In response to a question about the “sustainability” of the ongoing energy tax and investment credits, Darbee said he thinks Congress and the administration see the advantages of having a longer duration for the credits, such as what happened to solar last year, but the historical indicators are that Congressional members prefer short-term credits for political reasons.

PG&E managed to avoid being added to the recession’s casualty list as proceeds from a multi-year tax settlement pushed 4Q2008 consolidated net income to $517 million, or $1.37/share, which is more than double the $203 million, or 56 cents/share, in the same quarter of 2007.

On a non-generally accepted accounting principles (GAAP) earnings from operations basis, which excludes the tax settlement, PG&E’s 4Q2008 net income was 70 cents/share, compared with 56 cents/share in 4Q2007.

The company reported that net income for the year and quarter were increased substantially by the benefits of a multi-year tax settlement, the proceeds of which will help fund utility capital investments by the utility subsidiary.

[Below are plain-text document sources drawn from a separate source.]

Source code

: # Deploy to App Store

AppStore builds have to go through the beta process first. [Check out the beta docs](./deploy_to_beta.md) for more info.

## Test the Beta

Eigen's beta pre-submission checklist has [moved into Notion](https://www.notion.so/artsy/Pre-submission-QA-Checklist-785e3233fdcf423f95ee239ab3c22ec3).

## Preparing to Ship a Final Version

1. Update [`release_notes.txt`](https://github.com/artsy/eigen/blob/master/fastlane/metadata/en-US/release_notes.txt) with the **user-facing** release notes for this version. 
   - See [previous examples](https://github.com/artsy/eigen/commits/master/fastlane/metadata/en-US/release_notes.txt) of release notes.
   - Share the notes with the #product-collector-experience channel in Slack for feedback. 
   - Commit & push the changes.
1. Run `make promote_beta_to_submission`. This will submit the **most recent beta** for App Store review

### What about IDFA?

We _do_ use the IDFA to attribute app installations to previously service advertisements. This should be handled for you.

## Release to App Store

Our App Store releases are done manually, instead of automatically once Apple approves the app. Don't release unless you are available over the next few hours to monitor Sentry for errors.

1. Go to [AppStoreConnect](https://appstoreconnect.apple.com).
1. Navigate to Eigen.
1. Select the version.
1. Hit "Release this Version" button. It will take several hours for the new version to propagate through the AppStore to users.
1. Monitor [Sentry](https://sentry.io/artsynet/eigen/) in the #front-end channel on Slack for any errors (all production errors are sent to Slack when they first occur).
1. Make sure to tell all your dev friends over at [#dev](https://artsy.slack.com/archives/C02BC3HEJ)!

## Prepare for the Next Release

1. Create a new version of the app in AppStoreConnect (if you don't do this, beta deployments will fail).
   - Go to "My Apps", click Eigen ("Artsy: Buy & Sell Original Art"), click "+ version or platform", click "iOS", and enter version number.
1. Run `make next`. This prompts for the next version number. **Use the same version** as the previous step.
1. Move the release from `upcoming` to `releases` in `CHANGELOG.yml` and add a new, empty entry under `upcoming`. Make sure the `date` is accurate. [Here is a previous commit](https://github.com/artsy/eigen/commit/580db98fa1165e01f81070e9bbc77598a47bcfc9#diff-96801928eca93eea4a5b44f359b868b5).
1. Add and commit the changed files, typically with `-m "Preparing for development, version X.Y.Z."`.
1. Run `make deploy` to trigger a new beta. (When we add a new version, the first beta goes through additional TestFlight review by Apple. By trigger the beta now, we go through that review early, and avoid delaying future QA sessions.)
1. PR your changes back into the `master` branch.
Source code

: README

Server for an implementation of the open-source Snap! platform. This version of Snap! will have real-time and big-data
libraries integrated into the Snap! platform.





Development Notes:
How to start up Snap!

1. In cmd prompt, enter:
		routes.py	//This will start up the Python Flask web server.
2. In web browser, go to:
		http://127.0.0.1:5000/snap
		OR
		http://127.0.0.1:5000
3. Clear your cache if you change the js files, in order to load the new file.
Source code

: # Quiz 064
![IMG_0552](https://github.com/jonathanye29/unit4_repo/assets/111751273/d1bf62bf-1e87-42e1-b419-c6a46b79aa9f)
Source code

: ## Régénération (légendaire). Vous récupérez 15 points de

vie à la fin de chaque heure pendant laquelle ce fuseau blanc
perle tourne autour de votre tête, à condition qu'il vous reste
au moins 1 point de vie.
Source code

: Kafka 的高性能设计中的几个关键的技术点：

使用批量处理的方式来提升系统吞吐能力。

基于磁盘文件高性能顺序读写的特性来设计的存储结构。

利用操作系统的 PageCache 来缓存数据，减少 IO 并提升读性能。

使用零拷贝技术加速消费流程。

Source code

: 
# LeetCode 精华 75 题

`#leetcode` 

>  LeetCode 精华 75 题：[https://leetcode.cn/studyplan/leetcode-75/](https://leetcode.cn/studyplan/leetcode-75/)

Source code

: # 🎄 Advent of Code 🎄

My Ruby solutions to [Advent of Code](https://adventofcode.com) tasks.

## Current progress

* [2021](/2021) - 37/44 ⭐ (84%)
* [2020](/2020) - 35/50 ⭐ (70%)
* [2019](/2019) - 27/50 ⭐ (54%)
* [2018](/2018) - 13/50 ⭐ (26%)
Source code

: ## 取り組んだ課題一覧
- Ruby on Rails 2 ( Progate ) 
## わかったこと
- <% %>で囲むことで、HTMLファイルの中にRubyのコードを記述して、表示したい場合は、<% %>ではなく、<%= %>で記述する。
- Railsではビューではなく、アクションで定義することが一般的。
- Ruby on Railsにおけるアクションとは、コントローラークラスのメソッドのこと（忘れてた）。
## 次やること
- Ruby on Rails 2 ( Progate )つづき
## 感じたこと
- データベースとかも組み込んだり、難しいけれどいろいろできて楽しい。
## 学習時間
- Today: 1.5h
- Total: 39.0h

PG&E’s consolidated net income for full-year 2008 was $1.34 billion, or $3.63/share, compared with $1 billion, or $2.78/share, in 2007. Per-share earnings on a GAAP basis in 2008 include income from a settlement of 2001-2004 tax audits, totaling $257 million, or 68 cents/share. On a non-GAAP earnings from operations basis, which excludes the benefits of the tax settlement, PG&E’s results in 2008 were $2.95/share, compared with $2.78/share in 2007.

The company attributed its year-over-year increase in earnings to earnings from higher authorized capital investments in utility infrastructure and energy efficiency incentive revenues, partially offset by higher expenses due to storm-related outages, natural gas system maintenance activities and an extended outage to replace the steam generators at one unit of the Diablo Canyon nuclear plant.

For 2009 the company reaffirmed its guidance of $3.15-3.25/share.